The only promising account Quadracci had on his own was Fishing Facts, a magazine published in nearby Menomonee Falls liberally laced with colorful ads for fishing lures, rods, reels and bass boats. Then, the 10 employees and one press at Quad/Graphics printed 200,000 copies of Fishing Facts a month.

Today, a fleet of white Quad/Graphics semitrailer trucks crisscross America, delivering 60 million magazines a month. In addition to Fishing Facts, the magazines include MAD, Playboy, Harper`s, The Atlantic, Mother Jones, Ms., Black Enterprise and about 90 others. Quad/Graphics is the only printer to produce all three news weeklies–Time, Newsweek, and U.S. News & World Report–and brought in a new contract every 11 days last year.

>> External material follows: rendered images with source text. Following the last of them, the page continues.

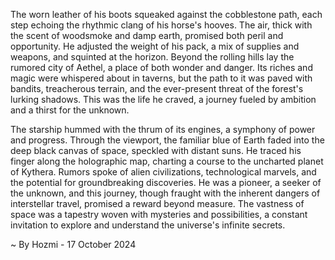 
The worn leather of his boots squeaked against the cobblestone path, each step echoing the rhythmic clang of his horse's hooves. The air, thick with the scent of woodsmoke and damp earth, promised both peril and opportunity. He adjusted the weight of his pack, a mix of supplies and weapons, and squinted at the horizon. Beyond the rolling hills lay the rumored city of Aethel, a place of both wonder and danger. Its riches and magic were whispered about in taverns, but the path to it was paved with bandits, treacherous terrain, and the ever-present threat of the forest's lurking shadows. This was the life he craved, a journey fueled by ambition and a thirst for the unknown. 

The starship hummed with the thrum of its engines, a symphony of power and progress. Through the viewport, the familiar blue of Earth faded into the deep black canvas of space, speckled with distant suns. He traced his finger along the holographic map, charting a course to the uncharted planet of Kythera. Rumors spoke of alien civilizations, technological marvels, and the potential for groundbreaking discoveries.  He was a pioneer, a seeker of the unknown, and this journey, though fraught with the inherent dangers of interstellar travel, promised a reward beyond measure. The vastness of space was a tapestry woven with mysteries and possibilities, a constant invitation to explore and understand the universe's infinite secrets. 

~ By Hozmi - 17 October 2024
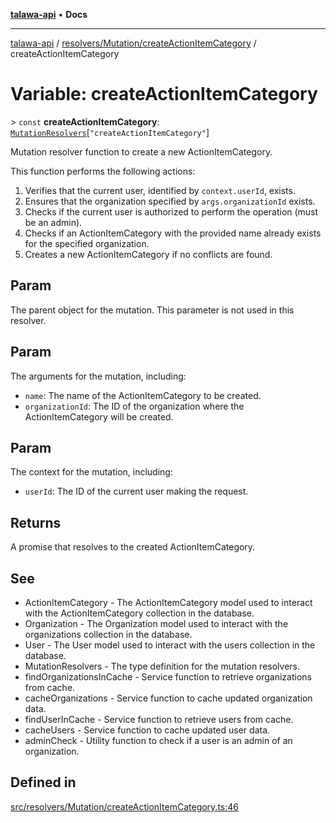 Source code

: [**talawa-api**](../../../../README.md) • **Docs**

***

[talawa-api](../../../../modules.md) / [resolvers/Mutation/createActionItemCategory](../README.md) / createActionItemCategory

# Variable: createActionItemCategory

\> `const` **createActionItemCategory**: [`MutationResolvers`](../../../../types/generatedGraphQLTypes/type-aliases/MutationResolvers.md)\[`"createActionItemCategory"`\]

Mutation resolver function to create a new ActionItemCategory.

This function performs the following actions:
1. Verifies that the current user, identified by `context.userId`, exists.
2. Ensures that the organization specified by `args.organizationId` exists.
3. Checks if the current user is authorized to perform the operation (must be an admin).
4. Checks if an ActionItemCategory with the provided name already exists for the specified organization.
5. Creates a new ActionItemCategory if no conflicts are found.

## Param

The parent object for the mutation. This parameter is not used in this resolver.

## Param

The arguments for the mutation, including:
  - `name`: The name of the ActionItemCategory to be created.
  - `organizationId`: The ID of the organization where the ActionItemCategory will be created.

## Param

The context for the mutation, including:
  - `userId`: The ID of the current user making the request.

## Returns

A promise that resolves to the created ActionItemCategory.

## See

 - ActionItemCategory - The ActionItemCategory model used to interact with the ActionItemCategory collection in the database.
 - Organization - The Organization model used to interact with the organizations collection in the database.
 - User - The User model used to interact with the users collection in the database.
 - MutationResolvers - The type definition for the mutation resolvers.
 - findOrganizationsInCache - Service function to retrieve organizations from cache.
 - cacheOrganizations - Service function to cache updated organization data.
 - findUserInCache - Service function to retrieve users from cache.
 - cacheUsers - Service function to cache updated user data.
 - adminCheck - Utility function to check if a user is an admin of an organization.

## Defined in

[src/resolvers/Mutation/createActionItemCategory.ts:46](https://github.com/PalisadoesFoundation/talawa-api/blob/f1c816bca43cc03a8c1bd303394e2550a50db017/src/resolvers/Mutation/createActionItemCategory.ts#L46)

Many of those accounts were once held by the Chicago and Milwaukee printers that helped Quad/Graphics in its lean years, but Quadracci never will tell you that he set out to raid his competitors` accounts. He won the publishers by printing parts of their magazines and working to gain their total commitment to what he calls his kind of quality printing.

”It is the way that our management and staff have worked together that has brought us results,” said Quadracci. ”Together we have learned the cutting edge of technology that sets us apart in the graphics arts industry. We have achieved extraordinary results from ordinary people.”

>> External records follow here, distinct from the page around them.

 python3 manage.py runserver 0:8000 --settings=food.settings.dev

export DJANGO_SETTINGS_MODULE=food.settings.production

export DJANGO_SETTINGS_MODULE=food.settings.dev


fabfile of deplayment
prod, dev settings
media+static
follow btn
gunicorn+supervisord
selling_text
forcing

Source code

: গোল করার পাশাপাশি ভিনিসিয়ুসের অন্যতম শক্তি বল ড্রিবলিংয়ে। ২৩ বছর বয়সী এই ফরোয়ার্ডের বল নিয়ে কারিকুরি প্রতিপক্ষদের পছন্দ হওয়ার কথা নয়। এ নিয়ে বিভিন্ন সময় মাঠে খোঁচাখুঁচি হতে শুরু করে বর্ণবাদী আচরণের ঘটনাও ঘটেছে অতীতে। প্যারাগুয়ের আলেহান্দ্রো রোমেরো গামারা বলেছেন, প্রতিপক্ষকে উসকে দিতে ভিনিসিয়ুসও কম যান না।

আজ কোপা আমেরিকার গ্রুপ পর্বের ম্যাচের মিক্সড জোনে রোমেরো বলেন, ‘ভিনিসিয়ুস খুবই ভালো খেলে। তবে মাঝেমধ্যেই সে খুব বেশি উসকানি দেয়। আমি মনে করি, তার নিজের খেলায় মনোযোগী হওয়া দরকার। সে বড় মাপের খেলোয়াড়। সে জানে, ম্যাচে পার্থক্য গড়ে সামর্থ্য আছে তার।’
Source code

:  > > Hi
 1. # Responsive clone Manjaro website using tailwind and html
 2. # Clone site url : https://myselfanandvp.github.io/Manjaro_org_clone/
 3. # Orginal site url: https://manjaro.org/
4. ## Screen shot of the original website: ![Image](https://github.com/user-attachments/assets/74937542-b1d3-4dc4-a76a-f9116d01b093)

So it was with some justification that Wisconsin Gov. Anthony Earl, in his Feb. 3 State of the State address in Madison, singled out Quadracci and Quad/Graphics as one of Wisconsin`s biggest success stories.

”Three years ago, Quad/Graphics had one plant in Wisconsin employing 700 people. Today there are three plants employing 1,700 people with an additional 700 jobs projected over the next year,” said Earl. ”Harry Quadracci has succeeded through innovation, vision, ambition and a little help from the state.”

Quadracci was a lawyer. He went to Columbia University Law School and for a while was general manager for W.A. Krueger Co., a commercial printer his father helped found. Labor strife there convinced Quadracci, now 49, to go into the graphics arts industry on his own.

He took a second mortgage on his house, borrowed $800,000 from 15 investors and raised another $500,000 in venture capital to found the company, which now goes through 24 miles of paper a day. Its state-of-the-art Harris web offset presses never stop.

There`s more to Quad/Graphics, however, than bare bones sales figures and statistics abount paper and ink consumed. The company also is a good place to work, say experts who chronicle life in the workplace.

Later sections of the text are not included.